Activity: Starting at the line that contains "Let $n>k\geq 0$", restate each line word for word through the final line of the data, keeping both ends.

Excerpted data:
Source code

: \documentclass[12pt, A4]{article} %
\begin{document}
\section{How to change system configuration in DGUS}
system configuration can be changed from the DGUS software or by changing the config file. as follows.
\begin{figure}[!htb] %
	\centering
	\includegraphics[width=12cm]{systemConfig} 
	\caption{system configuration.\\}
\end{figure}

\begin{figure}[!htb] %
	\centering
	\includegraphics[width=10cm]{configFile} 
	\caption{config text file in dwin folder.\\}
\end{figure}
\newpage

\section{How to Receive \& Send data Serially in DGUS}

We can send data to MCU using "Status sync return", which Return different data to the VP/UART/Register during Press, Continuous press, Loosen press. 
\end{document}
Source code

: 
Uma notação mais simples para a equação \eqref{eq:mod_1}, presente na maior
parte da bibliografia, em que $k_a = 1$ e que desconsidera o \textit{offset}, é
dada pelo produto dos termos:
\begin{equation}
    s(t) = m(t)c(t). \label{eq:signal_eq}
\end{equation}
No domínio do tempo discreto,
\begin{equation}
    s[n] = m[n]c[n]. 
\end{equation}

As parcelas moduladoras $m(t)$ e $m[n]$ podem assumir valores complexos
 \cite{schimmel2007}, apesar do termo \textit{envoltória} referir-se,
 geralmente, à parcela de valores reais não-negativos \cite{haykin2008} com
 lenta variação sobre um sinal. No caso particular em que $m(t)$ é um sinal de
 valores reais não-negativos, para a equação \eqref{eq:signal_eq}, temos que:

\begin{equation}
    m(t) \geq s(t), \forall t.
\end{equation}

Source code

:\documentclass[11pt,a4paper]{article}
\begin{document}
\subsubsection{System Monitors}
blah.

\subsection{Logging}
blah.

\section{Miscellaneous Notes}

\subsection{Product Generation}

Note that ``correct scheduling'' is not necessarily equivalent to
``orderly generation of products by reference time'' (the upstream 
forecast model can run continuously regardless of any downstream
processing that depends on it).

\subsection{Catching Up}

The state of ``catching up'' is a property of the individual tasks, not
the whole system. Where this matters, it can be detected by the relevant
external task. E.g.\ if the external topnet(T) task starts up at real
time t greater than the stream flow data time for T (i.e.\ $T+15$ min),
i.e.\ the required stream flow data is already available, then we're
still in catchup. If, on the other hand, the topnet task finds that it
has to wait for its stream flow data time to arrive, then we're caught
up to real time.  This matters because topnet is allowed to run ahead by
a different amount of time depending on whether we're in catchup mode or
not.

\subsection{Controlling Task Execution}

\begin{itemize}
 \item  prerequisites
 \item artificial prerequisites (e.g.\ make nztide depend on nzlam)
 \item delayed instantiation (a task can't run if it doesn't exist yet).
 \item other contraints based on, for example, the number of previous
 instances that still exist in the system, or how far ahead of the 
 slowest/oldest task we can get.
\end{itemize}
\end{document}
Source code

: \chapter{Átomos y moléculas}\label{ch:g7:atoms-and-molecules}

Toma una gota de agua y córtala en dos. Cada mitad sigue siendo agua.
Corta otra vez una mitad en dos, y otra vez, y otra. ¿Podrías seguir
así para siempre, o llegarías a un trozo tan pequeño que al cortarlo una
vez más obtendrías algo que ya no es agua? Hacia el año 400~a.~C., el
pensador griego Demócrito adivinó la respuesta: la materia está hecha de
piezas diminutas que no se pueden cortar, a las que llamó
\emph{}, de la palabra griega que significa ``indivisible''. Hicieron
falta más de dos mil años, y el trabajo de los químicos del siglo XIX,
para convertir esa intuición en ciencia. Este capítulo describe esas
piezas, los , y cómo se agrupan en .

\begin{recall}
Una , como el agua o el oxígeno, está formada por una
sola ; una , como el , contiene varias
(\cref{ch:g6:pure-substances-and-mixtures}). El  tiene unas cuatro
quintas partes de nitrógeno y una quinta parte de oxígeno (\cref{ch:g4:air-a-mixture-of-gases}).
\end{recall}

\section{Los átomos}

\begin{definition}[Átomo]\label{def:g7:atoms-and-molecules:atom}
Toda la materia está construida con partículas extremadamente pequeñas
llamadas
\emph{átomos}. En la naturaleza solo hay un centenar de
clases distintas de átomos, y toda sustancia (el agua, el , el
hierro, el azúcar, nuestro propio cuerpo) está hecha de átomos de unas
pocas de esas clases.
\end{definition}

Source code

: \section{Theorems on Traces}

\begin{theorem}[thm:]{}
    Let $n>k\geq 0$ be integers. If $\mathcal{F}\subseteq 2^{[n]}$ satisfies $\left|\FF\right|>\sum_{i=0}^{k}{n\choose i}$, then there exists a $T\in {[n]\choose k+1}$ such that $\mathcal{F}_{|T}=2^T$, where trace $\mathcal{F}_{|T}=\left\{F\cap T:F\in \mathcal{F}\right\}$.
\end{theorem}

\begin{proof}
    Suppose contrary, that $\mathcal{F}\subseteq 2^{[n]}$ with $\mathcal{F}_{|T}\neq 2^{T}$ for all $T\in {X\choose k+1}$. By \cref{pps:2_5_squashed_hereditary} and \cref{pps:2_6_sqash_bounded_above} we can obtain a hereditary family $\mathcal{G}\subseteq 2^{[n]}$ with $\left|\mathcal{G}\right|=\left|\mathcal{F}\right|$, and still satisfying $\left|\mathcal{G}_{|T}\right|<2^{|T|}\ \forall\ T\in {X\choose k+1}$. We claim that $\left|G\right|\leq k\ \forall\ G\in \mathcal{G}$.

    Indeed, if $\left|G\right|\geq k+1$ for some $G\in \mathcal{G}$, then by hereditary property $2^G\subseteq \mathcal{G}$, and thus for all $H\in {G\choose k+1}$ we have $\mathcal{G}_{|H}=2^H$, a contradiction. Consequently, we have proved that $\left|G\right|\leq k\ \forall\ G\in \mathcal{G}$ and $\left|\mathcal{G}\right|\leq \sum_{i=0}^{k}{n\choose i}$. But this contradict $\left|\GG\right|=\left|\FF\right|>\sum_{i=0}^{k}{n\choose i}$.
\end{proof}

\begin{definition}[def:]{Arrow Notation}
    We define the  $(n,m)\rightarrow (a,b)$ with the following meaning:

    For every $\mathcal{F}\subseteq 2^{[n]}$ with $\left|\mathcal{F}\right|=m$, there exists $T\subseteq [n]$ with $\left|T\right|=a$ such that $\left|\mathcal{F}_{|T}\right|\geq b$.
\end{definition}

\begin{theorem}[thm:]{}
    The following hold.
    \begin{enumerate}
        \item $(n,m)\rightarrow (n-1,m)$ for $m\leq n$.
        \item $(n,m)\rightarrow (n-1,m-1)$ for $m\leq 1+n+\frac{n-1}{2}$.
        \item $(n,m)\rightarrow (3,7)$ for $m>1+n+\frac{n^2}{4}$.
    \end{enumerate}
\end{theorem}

Response:
    Let $n>k\geq 0$ be integers. If $\mathcal{F}\subseteq 2^{[n]}$ satisfies $\left|\FF\right|>\sum_{i=0}^{k}{n\choose i}$, then there exists a $T\in {[n]\choose k+1}$ such that $\mathcal{F}_{|T}=2^T$, where trace $\mathcal{F}_{|T}=\left\{F\cap T:F\in \mathcal{F}\right\}$.
\end{theorem}

\begin{proof}
    Suppose contrary, that $\mathcal{F}\subseteq 2^{[n]}$ with $\mathcal{F}_{|T}\neq 2^{T}$ for all $T\in {X\choose k+1}$. By \cref{pps:2_5_squashed_hereditary} and \cref{pps:2_6_sqash_bounded_above} we can obtain a hereditary family $\mathcal{G}\subseteq 2^{[n]}$ with $\left|\mathcal{G}\right|=\left|\mathcal{F}\right|$, and still satisfying $\left|\mathcal{G}_{|T}\right|<2^{|T|}\ \forall\ T\in {X\choose k+1}$. We claim that $\left|G\right|\leq k\ \forall\ G\in \mathcal{G}$.

    Indeed, if $\left|G\right|\geq k+1$ for some $G\in \mathcal{G}$, then by hereditary property $2^G\subseteq \mathcal{G}$, and thus for all $H\in {G\choose k+1}$ we have $\mathcal{G}_{|H}=2^H$, a contradiction. Consequently, we have proved that $\left|G\right|\leq k\ \forall\ G\in \mathcal{G}$ and $\left|\mathcal{G}\right|\leq \sum_{i=0}^{k}{n\choose i}$. But this contradict $\left|\GG\right|=\left|\FF\right|>\sum_{i=0}^{k}{n\choose i}$.
\end{proof}

\begin{definition}[def:]{Arrow Notation}
    We define the  $(n,m)\rightarrow (a,b)$ with the following meaning:

    For every $\mathcal{F}\subseteq 2^{[n]}$ with $\left|\mathcal{F}\right|=m$, there exists $T\subseteq [n]$ with $\left|T\right|=a$ such that $\left|\mathcal{F}_{|T}\right|\geq b$.
\end{definition}

\begin{theorem}[thm:]{}
    The following hold.
    \begin{enumerate}
        \item $(n,m)\rightarrow (n-1,m)$ for $m\leq n$.
        \item $(n,m)\rightarrow (n-1,m-1)$ for $m\leq 1+n+\frac{n-1}{2}$.
        \item $(n,m)\rightarrow (3,7)$ for $m>1+n+\frac{n^2}{4}$.
    \end{enumerate}
\end{theorem}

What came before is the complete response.